WHAT THIS TASK INVOLVES: Every line from the start of the listing below through the line that contains "One thing that" is to be reproduced word for word.

____________

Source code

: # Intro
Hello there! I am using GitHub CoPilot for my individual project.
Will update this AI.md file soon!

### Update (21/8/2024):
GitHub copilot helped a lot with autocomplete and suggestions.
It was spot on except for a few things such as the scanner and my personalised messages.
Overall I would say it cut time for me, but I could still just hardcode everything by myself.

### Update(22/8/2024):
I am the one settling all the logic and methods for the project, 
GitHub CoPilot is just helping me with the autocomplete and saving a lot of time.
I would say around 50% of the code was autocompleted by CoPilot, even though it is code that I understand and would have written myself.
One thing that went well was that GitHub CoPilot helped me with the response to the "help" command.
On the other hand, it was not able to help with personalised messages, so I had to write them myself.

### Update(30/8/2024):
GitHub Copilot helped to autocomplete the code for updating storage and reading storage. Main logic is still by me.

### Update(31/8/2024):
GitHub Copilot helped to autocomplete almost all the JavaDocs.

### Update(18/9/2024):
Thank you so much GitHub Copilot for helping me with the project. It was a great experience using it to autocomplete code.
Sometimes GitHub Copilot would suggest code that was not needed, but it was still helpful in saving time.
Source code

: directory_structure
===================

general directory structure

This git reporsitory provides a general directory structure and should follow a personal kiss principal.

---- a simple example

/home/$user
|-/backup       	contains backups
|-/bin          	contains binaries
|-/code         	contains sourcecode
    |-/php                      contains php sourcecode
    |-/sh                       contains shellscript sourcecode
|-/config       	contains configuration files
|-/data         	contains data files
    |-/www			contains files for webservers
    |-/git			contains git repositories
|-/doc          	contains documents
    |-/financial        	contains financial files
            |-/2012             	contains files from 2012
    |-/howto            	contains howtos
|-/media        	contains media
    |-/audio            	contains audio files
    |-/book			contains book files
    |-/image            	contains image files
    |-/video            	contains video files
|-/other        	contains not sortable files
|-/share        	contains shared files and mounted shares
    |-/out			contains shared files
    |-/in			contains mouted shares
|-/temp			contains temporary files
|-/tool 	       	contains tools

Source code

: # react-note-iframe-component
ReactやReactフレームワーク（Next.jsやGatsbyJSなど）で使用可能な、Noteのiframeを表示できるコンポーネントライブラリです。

____________

ANSWER TO THIS EXERCISE:
Source code

: # Intro
Hello there! I am using GitHub CoPilot for my individual project.
Will update this AI.md file soon!

### Update (21/8/2024):
GitHub copilot helped a lot with autocomplete and suggestions.
It was spot on except for a few things such as the scanner and my personalised messages.
Overall I would say it cut time for me, but I could still just hardcode everything by myself.

### Update(22/8/2024):
I am the one settling all the logic and methods for the project, 
GitHub CoPilot is just helping me with the autocomplete and saving a lot of time.
I would say around 50% of the code was autocompleted by CoPilot, even though it is code that I understand and would have written myself.
One thing that went well was that GitHub CoPilot helped me with the response to the "help" command.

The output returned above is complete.